• Work instructions:
Output the entries word for word. Omit images.

*** Opening Input material ***

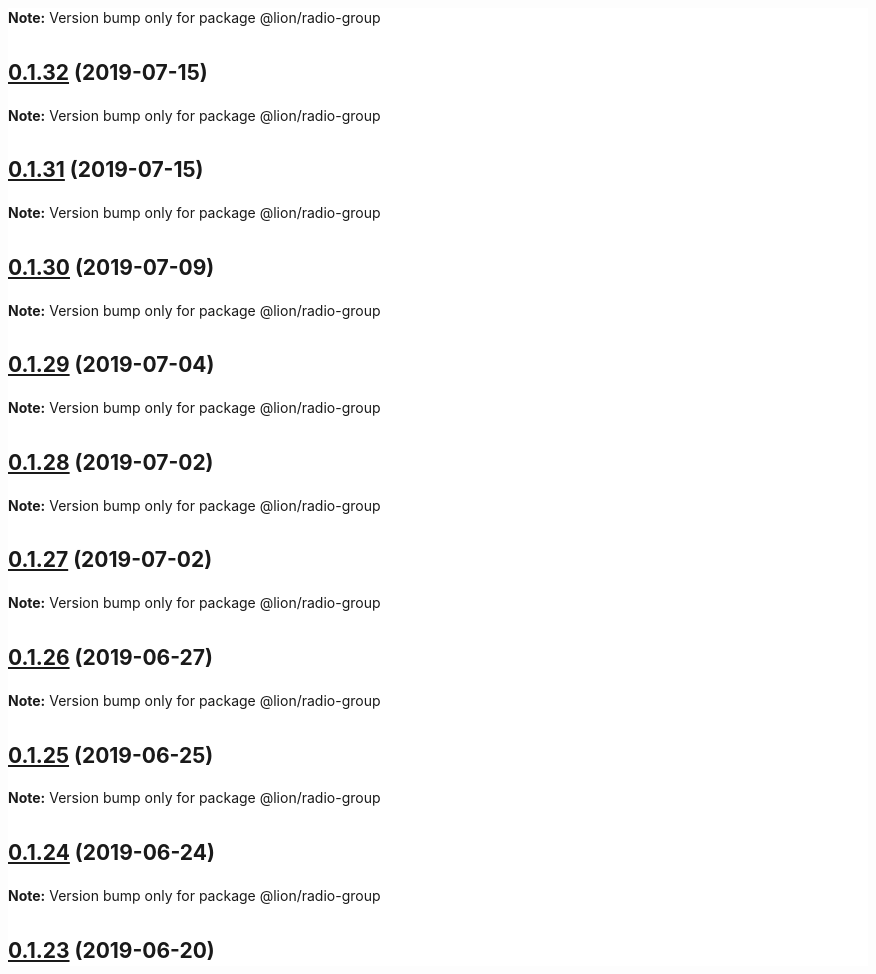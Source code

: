 **Note:** Version bump only for package @lion/radio-group

## [0.1.32](https://github.com/ing-bank/lion/compare/@lion/radio-group@0.1.31...@lion/radio-group@0.1.32) (2019-07-15)

**Note:** Version bump only for package @lion/radio-group

## [0.1.31](https://github.com/ing-bank/lion/compare/@lion/radio-group@0.1.30...@lion/radio-group@0.1.31) (2019-07-15)

**Note:** Version bump only for package @lion/radio-group

## [0.1.30](https://github.com/ing-bank/lion/compare/@lion/radio-group@0.1.29...@lion/radio-group@0.1.30) (2019-07-09)

**Note:** Version bump only for package @lion/radio-group

## [0.1.29](https://github.com/ing-bank/lion/compare/@lion/radio-group@0.1.28...@lion/radio-group@0.1.29) (2019-07-04)

**Note:** Version bump only for package @lion/radio-group

## [0.1.28](https://github.com/ing-bank/lion/compare/@lion/radio-group@0.1.27...@lion/radio-group@0.1.28) (2019-07-02)

**Note:** Version bump only for package @lion/radio-group

## [0.1.27](https://github.com/ing-bank/lion/compare/@lion/radio-group@0.1.26...@lion/radio-group@0.1.27) (2019-07-02)

**Note:** Version bump only for package @lion/radio-group

## [0.1.26](https://github.com/ing-bank/lion/compare/@lion/radio-group@0.1.25...@lion/radio-group@0.1.26) (2019-06-27)

**Note:** Version bump only for package @lion/radio-group

## [0.1.25](https://github.com/ing-bank/lion/compare/@lion/radio-group@0.1.24...@lion/radio-group@0.1.25) (2019-06-25)

**Note:** Version bump only for package @lion/radio-group

## [0.1.24](https://github.com/ing-bank/lion/compare/@lion/radio-group@0.1.23...@lion/radio-group@0.1.24) (2019-06-24)

**Note:** Version bump only for package @lion/radio-group

## [0.1.23](https://github.com/ing-bank/lion/compare/@lion/radio-group@0.1.22...@lion/radio-group@0.1.23) (2019-06-20)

*** Closing Input material ***

• Solution:
Source code

: **Note:** Version bump only for package @lion/radio-group

## [0.1.32](https://github.com/ing-bank/lion/compare/@lion/radio-group@0.1.31...@lion/radio-group@0.1.32) (2019-07-15)

**Note:** Version bump only for package @lion/radio-group

## [0.1.31](https://github.com/ing-bank/lion/compare/@lion/radio-group@0.1.30...@lion/radio-group@0.1.31) (2019-07-15)

**Note:** Version bump only for package @lion/radio-group

## [0.1.30](https://github.com/ing-bank/lion/compare/@lion/radio-group@0.1.29...@lion/radio-group@0.1.30) (2019-07-09)

**Note:** Version bump only for package @lion/radio-group

## [0.1.29](https://github.com/ing-bank/lion/compare/@lion/radio-group@0.1.28...@lion/radio-group@0.1.29) (2019-07-04)

**Note:** Version bump only for package @lion/radio-group

## [0.1.28](https://github.com/ing-bank/lion/compare/@lion/radio-group@0.1.27...@lion/radio-group@0.1.28) (2019-07-02)

**Note:** Version bump only for package @lion/radio-group

## [0.1.27](https://github.com/ing-bank/lion/compare/@lion/radio-group@0.1.26...@lion/radio-group@0.1.27) (2019-07-02)

**Note:** Version bump only for package @lion/radio-group

## [0.1.26](https://github.com/ing-bank/lion/compare/@lion/radio-group@0.1.25...@lion/radio-group@0.1.26) (2019-06-27)

**Note:** Version bump only for package @lion/radio-group

## [0.1.25](https://github.com/ing-bank/lion/compare/@lion/radio-group@0.1.24...@lion/radio-group@0.1.25) (2019-06-25)

**Note:** Version bump only for package @lion/radio-group

## [0.1.24](https://github.com/ing-bank/lion/compare/@lion/radio-group@0.1.23...@lion/radio-group@0.1.24) (2019-06-24)

**Note:** Version bump only for package @lion/radio-group

## [0.1.23](https://github.com/ing-bank/lion/compare/@lion/radio-group@0.1.22...@lion/radio-group@0.1.23) (2019-06-20)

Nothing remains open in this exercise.